Work instruction> Below are the records. Retype exactly the lines between the lines holding "(Novacore Remix) | 2" and "(MYP RmX) | 2", inclusive.
Recorded data: Begin
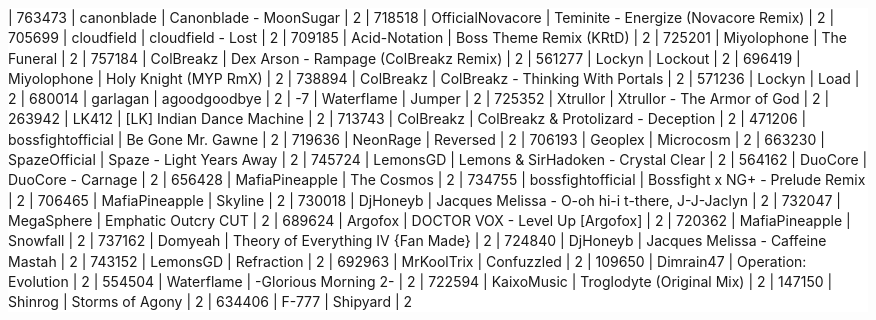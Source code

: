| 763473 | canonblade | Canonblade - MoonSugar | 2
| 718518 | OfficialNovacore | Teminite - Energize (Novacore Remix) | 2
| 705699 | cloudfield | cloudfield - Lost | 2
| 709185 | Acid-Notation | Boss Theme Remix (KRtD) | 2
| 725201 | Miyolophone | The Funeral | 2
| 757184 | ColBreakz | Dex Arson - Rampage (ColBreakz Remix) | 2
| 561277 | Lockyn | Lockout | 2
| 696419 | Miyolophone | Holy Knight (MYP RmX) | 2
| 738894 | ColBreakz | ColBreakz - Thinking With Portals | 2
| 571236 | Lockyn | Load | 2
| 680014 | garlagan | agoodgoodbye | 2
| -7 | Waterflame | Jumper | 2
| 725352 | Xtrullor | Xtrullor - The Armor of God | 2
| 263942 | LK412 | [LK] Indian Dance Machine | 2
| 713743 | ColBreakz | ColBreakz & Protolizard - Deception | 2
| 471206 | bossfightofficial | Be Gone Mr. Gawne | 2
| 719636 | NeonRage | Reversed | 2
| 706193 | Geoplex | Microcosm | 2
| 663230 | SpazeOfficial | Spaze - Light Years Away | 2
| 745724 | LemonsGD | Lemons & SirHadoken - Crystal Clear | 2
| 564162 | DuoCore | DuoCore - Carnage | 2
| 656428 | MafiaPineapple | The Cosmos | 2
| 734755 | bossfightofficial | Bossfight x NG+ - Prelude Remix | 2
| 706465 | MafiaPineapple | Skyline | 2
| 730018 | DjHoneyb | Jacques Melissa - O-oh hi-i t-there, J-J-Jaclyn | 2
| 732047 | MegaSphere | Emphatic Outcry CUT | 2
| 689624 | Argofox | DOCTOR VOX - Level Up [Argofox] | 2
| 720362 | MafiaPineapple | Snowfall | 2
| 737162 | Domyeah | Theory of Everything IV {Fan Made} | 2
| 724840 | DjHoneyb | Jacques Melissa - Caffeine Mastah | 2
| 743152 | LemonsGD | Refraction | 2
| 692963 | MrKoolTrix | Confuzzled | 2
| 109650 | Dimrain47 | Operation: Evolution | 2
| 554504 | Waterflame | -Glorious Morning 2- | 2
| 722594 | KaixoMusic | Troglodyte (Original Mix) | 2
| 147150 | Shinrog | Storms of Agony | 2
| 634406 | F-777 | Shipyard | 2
Recorded data: End
Expected output>
| 718518 | OfficialNovacore | Teminite - Energize (Novacore Remix) | 2
| 705699 | cloudfield | cloudfield - Lost | 2
| 709185 | Acid-Notation | Boss Theme Remix (KRtD) | 2
| 725201 | Miyolophone | The Funeral | 2
| 757184 | ColBreakz | Dex Arson - Rampage (ColBreakz Remix) | 2
| 561277 | Lockyn | Lockout | 2
| 696419 | Miyolophone | Holy Knight (MYP RmX) | 2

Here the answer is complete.